Common Names: No Common Name
Habit: Encyclia gracilis grows as an epiphyte or terrestrially among leaf detritus and rocks. It produces a very short rhizomatous stem that is covered with secondary stems that are expanded to form elongate pseudobulbs up to 25 cm in length. From the top of the pseudobulb flattened linear leaves emerge that are up to 1 meter in length. The pseudobulb can be a purplish color.
The zygomorphic flowers are arranged in terminal panicles up to 125 cm in height and contain 30-45 flowers that are produced in the spring between November and February. The flowers have bracts and the calyx has three greenish-yellow sepals that turn brownish with age. The corolla has three petals with one forming the labellum. The labellum is three-lobed, starts yellowish-white but develops reddish-purple lines as the flower ages. Two lobes of the labellum wrap around the greenish-yellow column. The column is formed from a fusion of the stamens and ovary into a single structure. The ovary is inferior. The fruit is a capsule at maturity up to 4 cm in length that opens along six suture lines and hangs allowing wind to assist in seed dispersal.
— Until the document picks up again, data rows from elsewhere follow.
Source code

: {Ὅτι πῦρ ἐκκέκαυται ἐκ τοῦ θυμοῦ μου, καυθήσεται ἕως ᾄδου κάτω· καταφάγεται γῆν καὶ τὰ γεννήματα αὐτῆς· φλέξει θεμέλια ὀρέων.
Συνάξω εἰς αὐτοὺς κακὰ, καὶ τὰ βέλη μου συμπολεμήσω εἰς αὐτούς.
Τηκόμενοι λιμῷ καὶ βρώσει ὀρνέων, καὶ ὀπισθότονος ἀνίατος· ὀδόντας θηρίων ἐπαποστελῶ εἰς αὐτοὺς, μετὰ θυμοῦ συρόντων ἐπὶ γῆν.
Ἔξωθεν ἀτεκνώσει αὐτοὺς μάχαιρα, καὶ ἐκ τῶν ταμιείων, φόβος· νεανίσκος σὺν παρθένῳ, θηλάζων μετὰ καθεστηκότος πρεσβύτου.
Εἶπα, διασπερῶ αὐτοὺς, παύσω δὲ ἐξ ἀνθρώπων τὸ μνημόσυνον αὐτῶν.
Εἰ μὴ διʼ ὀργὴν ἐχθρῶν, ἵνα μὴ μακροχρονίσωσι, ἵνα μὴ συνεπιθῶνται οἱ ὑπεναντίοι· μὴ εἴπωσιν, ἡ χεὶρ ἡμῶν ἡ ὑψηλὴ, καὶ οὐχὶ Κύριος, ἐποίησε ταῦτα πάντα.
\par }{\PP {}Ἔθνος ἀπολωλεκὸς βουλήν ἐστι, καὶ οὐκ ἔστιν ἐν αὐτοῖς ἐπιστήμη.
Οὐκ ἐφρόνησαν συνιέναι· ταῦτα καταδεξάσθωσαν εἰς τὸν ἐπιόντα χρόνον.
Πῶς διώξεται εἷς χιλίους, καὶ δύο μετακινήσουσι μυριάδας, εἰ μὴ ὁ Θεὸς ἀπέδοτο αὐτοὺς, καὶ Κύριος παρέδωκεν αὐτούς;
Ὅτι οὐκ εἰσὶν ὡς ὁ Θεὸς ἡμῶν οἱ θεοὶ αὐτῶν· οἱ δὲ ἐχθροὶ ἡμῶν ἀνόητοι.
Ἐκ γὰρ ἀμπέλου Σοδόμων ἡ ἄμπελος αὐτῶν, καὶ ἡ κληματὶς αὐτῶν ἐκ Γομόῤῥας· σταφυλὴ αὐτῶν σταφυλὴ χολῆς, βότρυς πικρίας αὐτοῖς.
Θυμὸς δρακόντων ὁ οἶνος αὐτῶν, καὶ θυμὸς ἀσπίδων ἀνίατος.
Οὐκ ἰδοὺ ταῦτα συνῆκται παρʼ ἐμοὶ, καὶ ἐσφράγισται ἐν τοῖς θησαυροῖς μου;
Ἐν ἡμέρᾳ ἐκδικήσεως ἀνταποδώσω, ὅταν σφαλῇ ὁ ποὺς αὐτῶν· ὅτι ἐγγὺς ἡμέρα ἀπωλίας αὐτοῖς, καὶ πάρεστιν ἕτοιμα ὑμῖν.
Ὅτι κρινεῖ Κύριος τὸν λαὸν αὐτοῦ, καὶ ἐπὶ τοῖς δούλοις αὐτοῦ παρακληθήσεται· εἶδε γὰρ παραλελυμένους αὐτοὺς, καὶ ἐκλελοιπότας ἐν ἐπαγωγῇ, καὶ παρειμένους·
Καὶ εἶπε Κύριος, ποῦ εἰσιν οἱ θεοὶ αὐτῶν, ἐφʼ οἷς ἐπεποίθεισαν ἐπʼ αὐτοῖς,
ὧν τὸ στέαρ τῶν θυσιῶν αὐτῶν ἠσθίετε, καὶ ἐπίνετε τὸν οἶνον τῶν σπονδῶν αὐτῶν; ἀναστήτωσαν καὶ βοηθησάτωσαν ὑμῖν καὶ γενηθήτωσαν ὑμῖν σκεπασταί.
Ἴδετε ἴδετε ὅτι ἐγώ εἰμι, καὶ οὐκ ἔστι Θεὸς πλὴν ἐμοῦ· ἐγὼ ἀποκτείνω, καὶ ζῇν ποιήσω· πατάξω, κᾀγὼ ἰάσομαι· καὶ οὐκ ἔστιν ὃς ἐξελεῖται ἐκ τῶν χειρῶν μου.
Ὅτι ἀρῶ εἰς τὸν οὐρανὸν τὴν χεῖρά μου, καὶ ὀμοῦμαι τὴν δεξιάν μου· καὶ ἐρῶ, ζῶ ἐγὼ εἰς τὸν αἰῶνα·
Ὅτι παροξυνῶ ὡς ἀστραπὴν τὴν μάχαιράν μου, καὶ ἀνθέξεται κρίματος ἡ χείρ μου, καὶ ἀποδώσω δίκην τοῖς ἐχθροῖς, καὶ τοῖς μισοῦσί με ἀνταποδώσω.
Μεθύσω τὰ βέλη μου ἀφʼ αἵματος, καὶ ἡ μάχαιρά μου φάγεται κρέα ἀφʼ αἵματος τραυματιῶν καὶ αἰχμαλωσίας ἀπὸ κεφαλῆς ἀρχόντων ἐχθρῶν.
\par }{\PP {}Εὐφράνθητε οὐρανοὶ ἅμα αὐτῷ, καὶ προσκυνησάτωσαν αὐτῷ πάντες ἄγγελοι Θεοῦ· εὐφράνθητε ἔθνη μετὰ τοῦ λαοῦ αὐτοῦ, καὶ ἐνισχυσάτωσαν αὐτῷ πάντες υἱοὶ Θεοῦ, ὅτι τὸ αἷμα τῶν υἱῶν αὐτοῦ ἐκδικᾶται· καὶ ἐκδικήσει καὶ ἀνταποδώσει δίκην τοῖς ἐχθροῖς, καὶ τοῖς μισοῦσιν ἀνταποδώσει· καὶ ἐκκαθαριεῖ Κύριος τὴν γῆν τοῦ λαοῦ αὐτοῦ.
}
Habitat: Encyclia gracilis occurs in Dry Broadleaf Evergreen Formations – Forest/Woodland/Shrublands (Coppice) that have a mixture of species or are palm- dominated.
Distribution in Bahamas/Globally: Encyclia gracilis occurs on all islands in the Bahamian Archipelago. It is considered endemic to the Bahamas.
Medicinal/Cultural/Economic usage: While there are no medicinal uses of Encyclia gracilis, like all orchids they are prized for their beautiful flowers. ALL orchids are protected internationally by the Convention on the International Trade of Endangered Species (CITES) and should not be collected from the wild.